= Work item =
With pictures left out, retype the lines from the start of the records through the one that contains "### Established".

= Dataset entries =

════

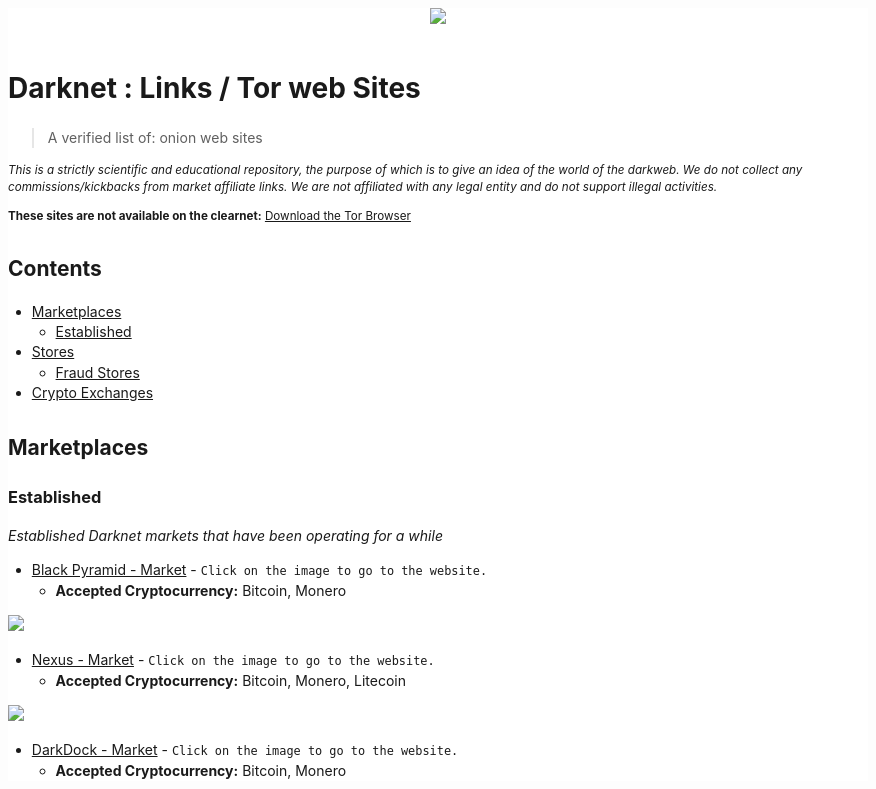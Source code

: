 <center>

<img src="/assets/logo.webp" width="200">

</center>

# Darknet : Links / Tor web Sites

> A verified list of: onion web sites

<small>

*This is a strictly scientific and educational repository, the purpose of which is to give an idea of the world of the darkweb. We do not collect any commissions/kickbacks from market affiliate links. We are not affiliated with any legal entity and do not support illegal activities.*

**These sites are not available on the clearnet:** [Download the Tor Browser](https://www.torproject.org/download/) 

</small>

## Contents





  - [Marketplaces](#marketplaces)
    - [Established](#established)
  - [Stores](#stores)
    - [Fraud Stores](#fraud-stores)
  - [Crypto Exchanges](#crypto-exchanges)



## Marketplaces

### Established

*Established Darknet markets that have been operating for a while*

- [Black Pyramid - Market](http://gg.gg/1bhatu
) - `Click on the image to go to the website.`
  - **Accepted Cryptocurrency:** Bitcoin, Monero

<a href="http://gg.gg/1bhatu
"><img src="/assets/blackpyramid.webp" width="600"><a>

- [Nexus - Market](http://gg.gg/1bg5ib
) - `Click on the image to go to the website.`
  - **Accepted Cryptocurrency:** Bitcoin, Monero, Litecoin

<a href="http://gg.gg/1bg5ib
"><img src="/assets/nexus.webp" width="600"><a>

- [DarkDock - Market](http://gg.gg/1bg5fd
) - `Click on the image to go to the website.`
  - **Accepted Cryptocurrency:** Bitcoin, Monero
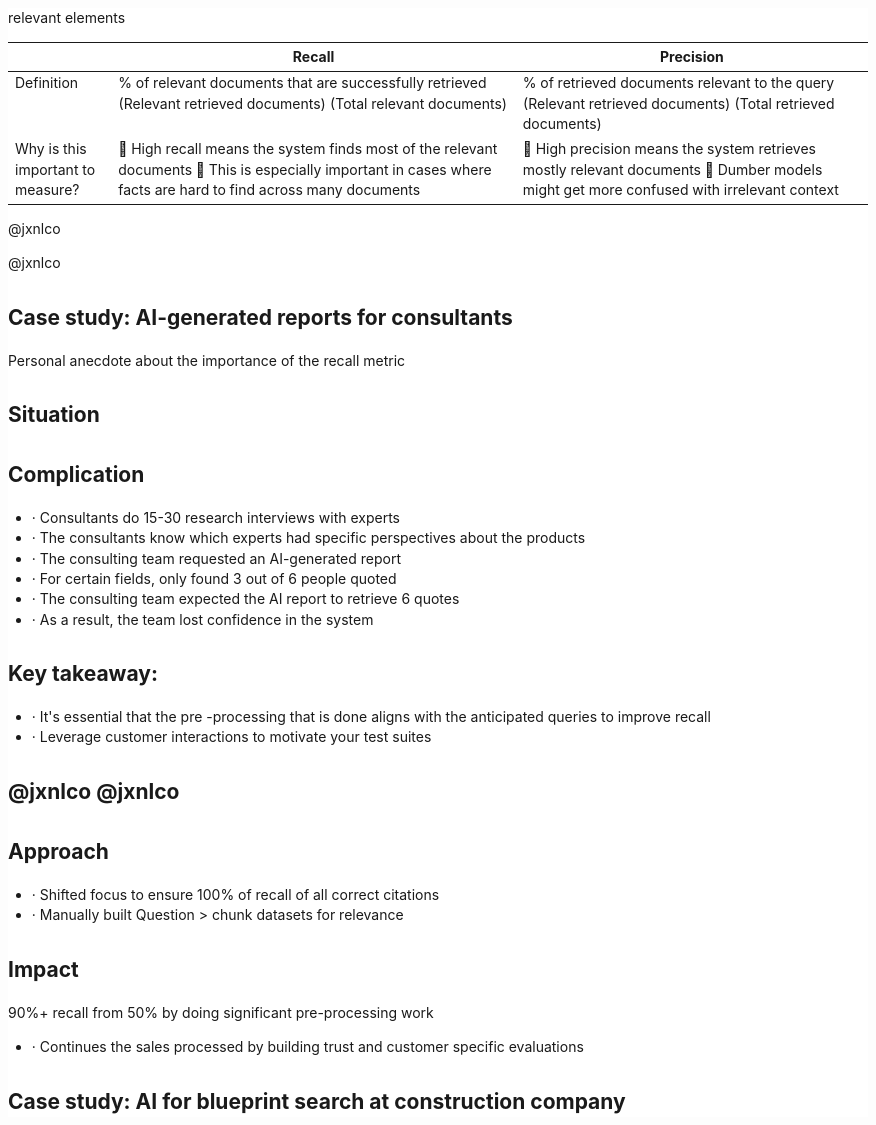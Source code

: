 relevant elements

|                                   | Recall                                                                                                                                                         | Precision                                                                                                                             |
|-----------------------------------|----------------------------------------------------------------------------------------------------------------------------------------------------------------|---------------------------------------------------------------------------------------------------------------------------------------|
| Definition                        | % of relevant documents that are successfully retrieved (Relevant retrieved documents) (Total relevant documents)                                              | % of retrieved documents relevant to the query (Relevant retrieved documents) (Total retrieved documents)                             |
| Why is this important to measure? |  High recall means the system finds most of the relevant documents  This is especially important in cases where facts are hard to find across many documents |  High precision means the system retrieves mostly relevant documents  Dumber models might get more confused with irrelevant context |



@jxnlco

@jxnlco

## Case study: AI-generated reports for consultants

Personal anecdote about the importance of the recall metric

## Situation

## Complication

- · Consultants do 15-30 research interviews with experts
- · The consultants know which experts had specific perspectives about the products
- · The consulting team requested an AI-generated report
- · For certain fields, only found 3 out of 6 people quoted
- · The consulting team expected the AI report to retrieve 6 quotes
- · As a result, the team lost confidence in the system

## Key takeaway:

- · It's essential that the pre -processing that is done aligns with the anticipated queries to improve recall
- · Leverage customer interactions to motivate your test suites

## @jxnlco @jxnlco

## Approach

- · Shifted focus to ensure 100% of recall of all correct citations
- · Manually built Question &gt; chunk datasets for relevance

## Impact

90%+ recall from 50% by doing significant pre-processing work

- · Continues the sales processed by building trust and customer specific evaluations

## Case study: AI for blueprint search at construction company
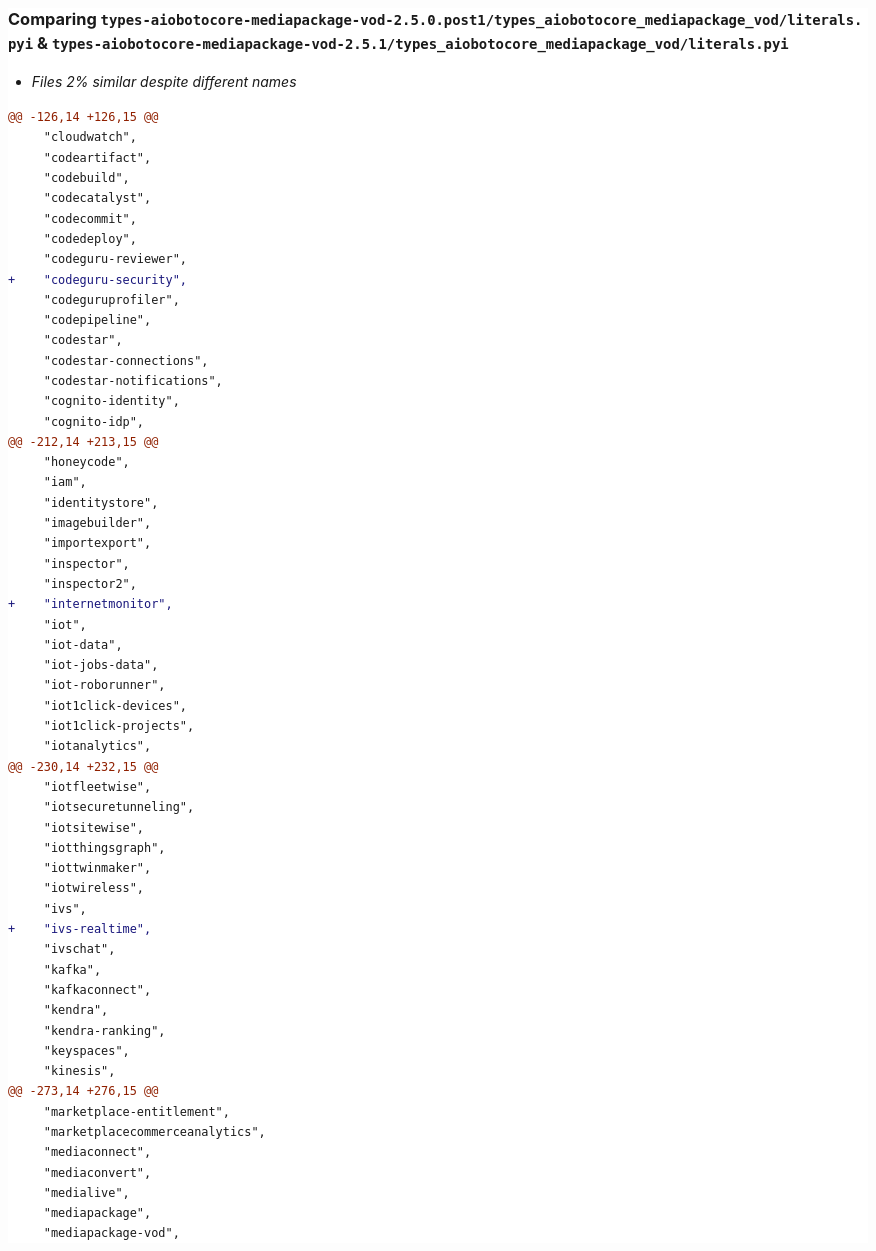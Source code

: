 ### Comparing `types-aiobotocore-mediapackage-vod-2.5.0.post1/types_aiobotocore_mediapackage_vod/literals.pyi` & `types-aiobotocore-mediapackage-vod-2.5.1/types_aiobotocore_mediapackage_vod/literals.pyi`

 * *Files 2% similar despite different names*

```diff
@@ -126,14 +126,15 @@
     "cloudwatch",
     "codeartifact",
     "codebuild",
     "codecatalyst",
     "codecommit",
     "codedeploy",
     "codeguru-reviewer",
+    "codeguru-security",
     "codeguruprofiler",
     "codepipeline",
     "codestar",
     "codestar-connections",
     "codestar-notifications",
     "cognito-identity",
     "cognito-idp",
@@ -212,14 +213,15 @@
     "honeycode",
     "iam",
     "identitystore",
     "imagebuilder",
     "importexport",
     "inspector",
     "inspector2",
+    "internetmonitor",
     "iot",
     "iot-data",
     "iot-jobs-data",
     "iot-roborunner",
     "iot1click-devices",
     "iot1click-projects",
     "iotanalytics",
@@ -230,14 +232,15 @@
     "iotfleetwise",
     "iotsecuretunneling",
     "iotsitewise",
     "iotthingsgraph",
     "iottwinmaker",
     "iotwireless",
     "ivs",
+    "ivs-realtime",
     "ivschat",
     "kafka",
     "kafkaconnect",
     "kendra",
     "kendra-ranking",
     "keyspaces",
     "kinesis",
@@ -273,14 +276,15 @@
     "marketplace-entitlement",
     "marketplacecommerceanalytics",
     "mediaconnect",
     "mediaconvert",
     "medialive",
     "mediapackage",
     "mediapackage-vod",
```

════

= Task response =
Source code

: <center>

<img src="/assets/logo.webp" width="200">

</center>

# Darknet : Links / Tor web Sites

> A verified list of: onion web sites

<small>

*This is a strictly scientific and educational repository, the purpose of which is to give an idea of the world of the darkweb. We do not collect any commissions/kickbacks from market affiliate links. We are not affiliated with any legal entity and do not support illegal activities.*

**These sites are not available on the clearnet:** [Download the Tor Browser](https://www.torproject.org/download/) 

</small>

## Contents





  - [Marketplaces](#marketplaces)
    - [Established](#established)
  - [Stores](#stores)
    - [Fraud Stores](#fraud-stores)
  - [Crypto Exchanges](#crypto-exchanges)



## Marketplaces

### Established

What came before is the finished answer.